Device APIs Use Cases (part 1)

Andy: Jon, you have added some wiki pages.

Jon: Yes, I created a wiki pages for use cases, one for requirements, and one for security. I only added text to the use cases page because that seemed like where we should start.

Andy: Ok to start with use cases?

DavidP: Good idea to get use cases done first. Probably a lot we can provide here.

Nikunj: It's hard to know if we have a good breadth of summaries. Is there a way to verify that we have good breadth or verifying our priorities?

Rick: The only other use case I can think of is the ability to access a video or a song.

Andy: We have until April 30 to decide whether we have a good list.

Nikunj: We need to either prioritize or make sure that multiple pepole have contributed.

DavidP: The use cases page splits things into 3 groups, web widgets, installable widgets, and device-resident apps. But the last two are much the same thing.

Jon: From a technical perspective, yes, they might have the same security implications, but for use cases, these represent different workflows. In one, the user installs. In the other, the device manufacturers decides to include it.

DavidP: Maybe have an installed app category with two sub-sections.

Jon: That makes sense to me. I'll do it after the call.

Nikunj: If we agree on grouping, I'll have more confidence about breadth.

Andy: Let's look at the browser section

Jon: Is this list valuable and interesting? Will the community actually want and do these things?

Andy: Our experience with providers is that this is a key use case. Avoids installation but provides extended services.

DavidP: There is an interesting philosophical question. People usually think about telephony services but it's more about the user data, such as calendar. There are more interesting things outside of telephony. For example, use the camera and upload a photo to a blog. This aligns with Web 2.0. This is all my personal view, not a VF view. Regarding security, want to do the easy stuff to get to the market quickly.

Andy: I agree that's key. Easy to think of phone stuff. Need to provide the user with real benefits. For example, booking your flight and recording your confirmation number. These are the kinds of things you need. But they also point out key security issues.
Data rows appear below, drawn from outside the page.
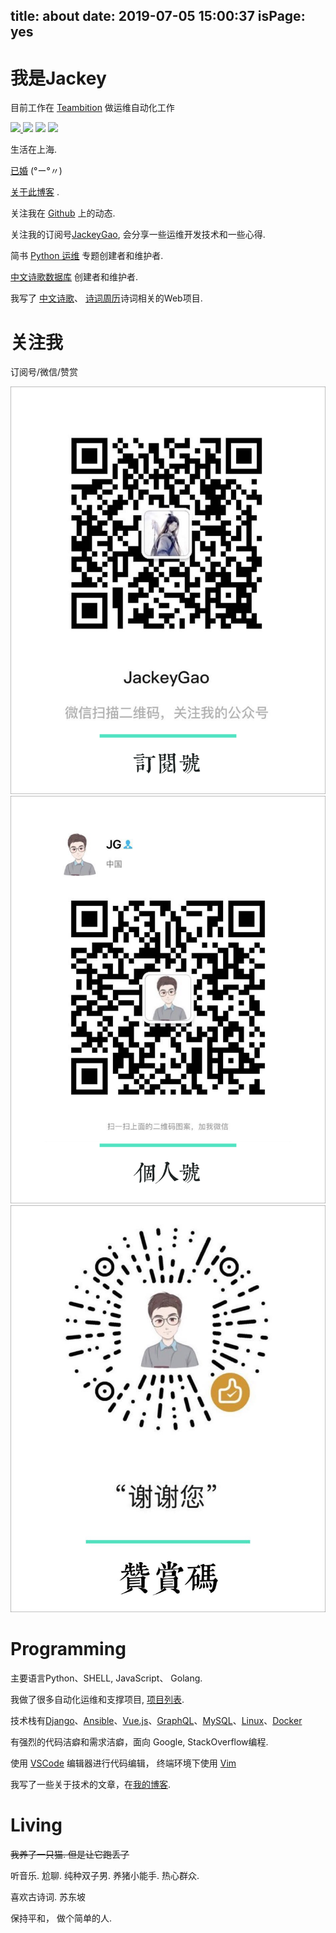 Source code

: title: about
date: 2019-07-05 15:00:37
isPage: yes
---

# 我是Jackey

目前工作在 [Teambition] 做运维自动化工作


<a class="nostyle" href="https://1x.engineer" rel="noopener noreferrer" target="_blank">
<img class="shields" src="https://img.shields.io/github/stars/cutenode/1x.engineer.svg?color=green&label=1x%20Engineers&logo=image%2Fpng%3Bbase64%2CiVBORw0KGgoAAAANSUhEUgAAADAAAAAwCAYAAABXAvmHAAADAElEQVRoQ%2B1YPZMNQRQ9RyYiUCVkI0J%2BASUi4xfYzYjsVsmXX2BFZFauigyJ4hcQEtkNVQmoEjvqqh7VM6%2B%2FZ%2BapqXodvtdz%2B56%2B59zT3cTCBxeePzYA%2FncFNxUoqYCkEwC2AbwjeVTyTemctVRA0iUAH11SxwBekLxfmmRq3roA3AHwxEvkLcnrSwJwCOC2l%2FBDkg%2BWBOAzgAtewjdIvlkEAElnAHwDYEK28RvAWZLflwLAuP7aS%2FYLyYtTJG8xZhexJOP6vpfwc5LWUicZ6wDwHsAVL9u7JJ9Okv2YCki6SfJVKhFnYL8AnPTmXSb5yf%2BuJFZsnaYKSHoEYBfAIcmdWPCBgdk0E64J2IT8d0h65lz6gORebWWqAEg6DeAlgKveQjskrc%2BvDElJA5NkWjAA3TC63SL5oxRIMQC3m5b8%2BUHwn%2FZbaFFJUQNzm2HnolODePabgejRbBSF3E4ZbawC%2FrBzjWkhuJikpIG5TTEdnRvEtQrsxSrrz81WwOP7cBM%2BuOSD5S41MFcJA%2BF3qm6trC6iACJ87wI%2FJmkijg5JVQYm6QDAvUDApC6CADJ83y0pbYuBOaoakGJdrACwnuw6QxXfhzsnqcnAMrqwjtfznhCAr4FOk%2BR7IHk7uGUNLMa%2FhC6OSG4lRSzJ2tiwK1T15xIDy%2Bgn5Df2yTHJXhuPUcj6dzEPAxVovoFl9LedpZAlM7Y%2Fpwwss%2FPmzFV%2Bk2ujTf05Z2AhEK1%2BU2JkVf251MA6EGP9JgvAUcpKW9SfawxsCr8pAlCgi63uMFdqYG7nrWWP8ptiAA6ELTbURe84XWNggeN0ld9YTlUAPN52uujdb0tvYL6IvY6VPV%2BFxN8EwFVj5UrZamBrv1ImjgDNBpbyh9R%2FzRWI9PLZnhBjIKYGMNsT4uwAag2slTLD7yarQI2BTZV8cxuN8H%2FWJ8R1UKjpBja2GlNSyMzNrqPdZWjlCXFsspMaWcIL7MZ0zT07%2FntCnCP5STUwV4K5uJNRKLfQXP9vAMy1s6VxF1%2BBPxWSokDSvlDHAAAAAElFTkSuQmCC&style=for-the-badge&link=https://1x.engineer&link=https://github.com/cutenode/1x.engineer/stargazers">
</a>
<img class="shields" src="https://hits.dwyl.io/jackeygao/about.svg">
<img class="shields" src="https://img.shields.io/static/v1?label=Location&message=Shanghai&color=green&style=for-the-badge&logo=khan%20academy">
<a class="nostyle" href="https://github.com/jackeygao">
<img class="shields" src="https://img.shields.io/static/v1?label=Github&message=JG&color=green&style=for-the-badge&logo=github">
</a>

生活在上海. 

[已婚](https://ijg.io/r/words/2020-autumn.html) (°ー°〃)

[关于此博客] .

关注我在 [Github] 上的动态.

关注我的订阅号<a href="#关注我"/>JackeyGao</a>, 会分享一些运维开发技术和一些心得.

简书 [Python 运维][jianshu] 专题创建者和维护者.

[中文诗歌数据库][chinese-poetry] 创建者和维护者.

我写了 [中文诗歌][shici-store]、 [诗词周历][poetry-calendar]诗词相关的Web项目.

# 关注我

<div id="me">
  <p>订阅号/微信/赞赏</p>

  <div class="grid">
    <div class="item">
        <img class="scan" src="/static/images/dy.png">
    </div>
    <div class="item">
        <img class="scan" src="/static/images/wx.png">
    </div>
    <div id="donation" class="item zan">
        <img class="scan" src="/static/images/wechat.jpg">
    </div>
  </div>
</div>


# Programming

主要语言Python、SHELL, JavaScript、 Golang. 

我做了很多自动化运维和支撑项目, [项目列表](/r/words/my-projects.html).

技术栈有[Django]、[Ansible]、[Vue.js]、[GraphQL]、[MySQL]、[Linux]、[Docker]

有强烈的代码洁癖和需求洁癖，面向 Google, StackOverflow编程.

使用 [VSCode] 编辑器进行代码编辑， 终端环境下使用 [Vim]

我写了一些关于技术的文章，在[我的博客](/).

<h1 class="bigtitle">Living</h1>

<S>我养了一只猫.  但是让它跑丢了</S>

听音乐. 尬聊. 纯种双子男. 养猪小能手. 热心群众.

喜欢古诗词. 苏东坡

保持平和， 做个简单的人.



[Teambition]: https://teambition.com "简单、高效的项目协作工具"
[Github]: http://github.com/jackeygao "JackeyGao的 Github"
[jianshu]: http://www.jianshu.com/c/aa0b21cceb92 "简书《Python 运维》专题"
[chinese-poetry]: http://github.com/chinese-poetry "中文古典文集数据库"
[shici-store]: https://shici.store "中文诗歌"
[poetry-calendar]: https://shici.store "诗词周历"
[j2a]: https://jp2a.herokuapp.com "诗词周历"
[requestMeta]: https://request-meta.herokuapp.com "诗词周历"
[Vim]: http://www.vim.org/ "Vim 文本编辑器"
[VSCode]: https://code.visualstudio.com/ "Visual Studio Code"
[关于此博客]: /r/words/about_site.html "关于这个博客"
[Django]: https://www.djangoproject.com/ "Django"
[Ansible]: https://www.ansible.com/ "Ansible"
[Vue.js]: https://cn.vuejs.org "Vue.js"
[GraphQL]: https://graphql.org/ "GraphQL"
[MySQL]: https://www.mysql.com/cn/ "MySQL关系型数据库"
[小程序]: https://mp.weixin.qq.com/cgi-bin/wx "微信小程序"
[Linux]: https://www.linux.org/ "Linux 运维"
[Docker]: https://www.docker.com/ "容器编排"
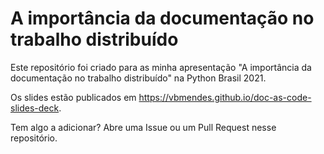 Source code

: # A importância da documentação no trabalho distribuído

Este repositório foi criado para as minha apresentação "A importância da documentação no trabalho distribuído" na Python Brasil 2021.

Os slides estão publicados em https://vbmendes.github.io/doc-as-code-slides-deck.

Tem algo a adicionar? Abre uma Issue ou um Pull Request nesse repositório.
Nikunj: I agree. Need to target features that are available today. Location is not always available. What are we targeting?

Jon: I would suggest we target phones that will ship 1-2 years from now. Whatever we do probably won't impact existing phones. Therefore, we need to be more forward thinking than backwards thinking.

Nikunj: Yes, but still target features that are likely to be there.

Jon: The generalization of this is to say we need to do a cost/benefit analysis and assign low priority to features that will be difficult for us to do and will get low levels of adoptin, and high priority to features that are easy to do and will get high adoption.

DavidP: What do we want to put into requirement?

Jon: For browser case, I was thinking two simple requirements. Need access to device APIs and need an appropriate security management system.

DavidP: Maybe data persistence requirement falls out

DavidP: Maybe requirement to notify the user

Jon: One aspect of our security requirements would be either user notification or approval of particular attempts to access APIs

DavidP: Would we have a separate framework for different scenarios, browser and installed?

Jon: I want to suspend judgment until we get further in our discussions. Maybe yes, maybe no.

Andy: Let's go to the next section, installable widgets.

Jon: Like David said, it's installable. One question I have is whether the industry will care about anything OpenAjax might say about installable mobile widgets security.

Andy: We will make them pay attention! :-) Either the widget gets full access or limited access. Like a browser, whether something is fully trusted or has limited trust. Fully trusted hosts are granted extra rights.

Andy: With a location-aware widget, it might upload your current location to a web site. This would be great in LA to find a way around traffic, but you have shared some privacy information with that web site. My assumption is that users already give trust to certain sites on the desktop and will do similar on mobile.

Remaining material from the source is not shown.